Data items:
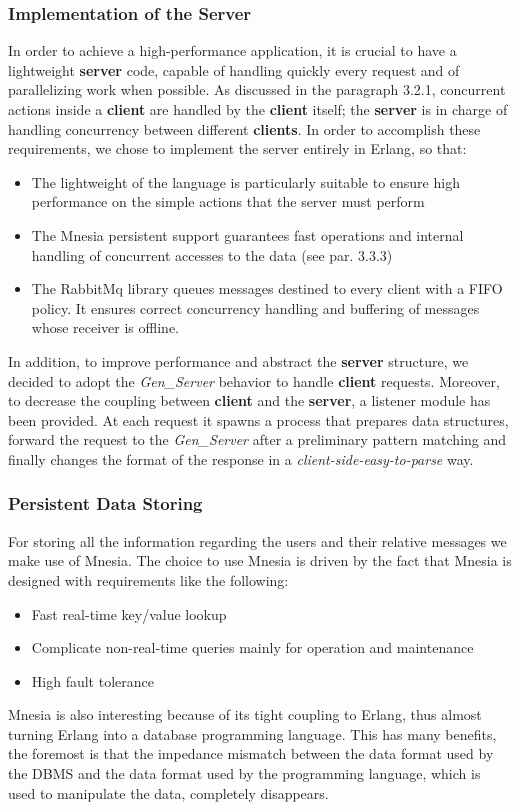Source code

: \subsubsection{Implementation of the Server}
In order to achieve a high-performance application, it is crucial to have a lightweight \textbf{server} code, capable of handling quickly every request and of parallelizing work when possible. As discussed in the paragraph 3.2.1, concurrent actions inside a \textbf{client} are handled by the \textbf{client} itself; the \textbf{server}  is in charge of handling concurrency between different \textbf{clients}. In order to accomplish these requirements, we chose to implement the server entirely in Erlang, so that:
\begin{itemize}
	\item The lightweight of the language is particularly suitable to ensure high performance on the simple actions that the server must perform
	\item The Mnesia persistent support guarantees fast operations and internal handling of concurrent accesses to the data (see par. 3.3.3)
	\item The RabbitMq library queues messages destined to every client with a FIFO policy. It ensures correct concurrency handling and buffering of messages whose receiver is offline.
\end{itemize}
In addition, to improve performance and abstract the \textbf{server} structure, we decided to adopt the \textit{Gen\_Server} behavior to handle \textbf{client} requests.
Moreover, to decrease the coupling between \textbf{client} and the \textbf{server}, a listener module has been provided. At each request it spawns a process that prepares data structures, forward the request to the \textit{Gen\_Server}  after a preliminary pattern matching and finally changes the format of the response in a \textit{client-side-easy-to-parse} way. 


\subsubsection{Persistent Data Storing}
For storing all the information regarding the users and their relative messages we make use of Mnesia. The choice to use Mnesia is driven by the fact that Mnesia is designed with requirements like the following:
\begin{itemize}
	\item Fast real-time key/value lookup
	\item Complicate non-real-time queries mainly for operation and maintenance
	\item High fault tolerance
\end{itemize}
Mnesia is also interesting because of its tight coupling to Erlang, thus almost turning Erlang into a database programming language. This has many benefits, the foremost is that the impedance mismatch between the data format used by the DBMS and the data format used by the programming language, which is used to manipulate the data, completely disappears.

Try it: Your copy should match the records word for word, with the pictures removed.

Exercise response:
Source code

: \subsubsection{Implementation of the Server}
In order to achieve a high-performance application, it is crucial to have a lightweight \textbf{server} code, capable of handling quickly every request and of parallelizing work when possible. As discussed in the paragraph 3.2.1, concurrent actions inside a \textbf{client} are handled by the \textbf{client} itself; the \textbf{server}  is in charge of handling concurrency between different \textbf{clients}. In order to accomplish these requirements, we chose to implement the server entirely in Erlang, so that:
\begin{itemize}
	\item The lightweight of the language is particularly suitable to ensure high performance on the simple actions that the server must perform
	\item The Mnesia persistent support guarantees fast operations and internal handling of concurrent accesses to the data (see par. 3.3.3)
	\item The RabbitMq library queues messages destined to every client with a FIFO policy. It ensures correct concurrency handling and buffering of messages whose receiver is offline.
\end{itemize}
In addition, to improve performance and abstract the \textbf{server} structure, we decided to adopt the \textit{Gen\_Server} behavior to handle \textbf{client} requests.
Moreover, to decrease the coupling between \textbf{client} and the \textbf{server}, a listener module has been provided. At each request it spawns a process that prepares data structures, forward the request to the \textit{Gen\_Server}  after a preliminary pattern matching and finally changes the format of the response in a \textit{client-side-easy-to-parse} way. 


\subsubsection{Persistent Data Storing}
For storing all the information regarding the users and their relative messages we make use of Mnesia. The choice to use Mnesia is driven by the fact that Mnesia is designed with requirements like the following:
\begin{itemize}
	\item Fast real-time key/value lookup
	\item Complicate non-real-time queries mainly for operation and maintenance
	\item High fault tolerance
\end{itemize}
Mnesia is also interesting because of its tight coupling to Erlang, thus almost turning Erlang into a database programming language. This has many benefits, the foremost is that the impedance mismatch between the data format used by the DBMS and the data format used by the programming language, which is used to manipulate the data, completely disappears.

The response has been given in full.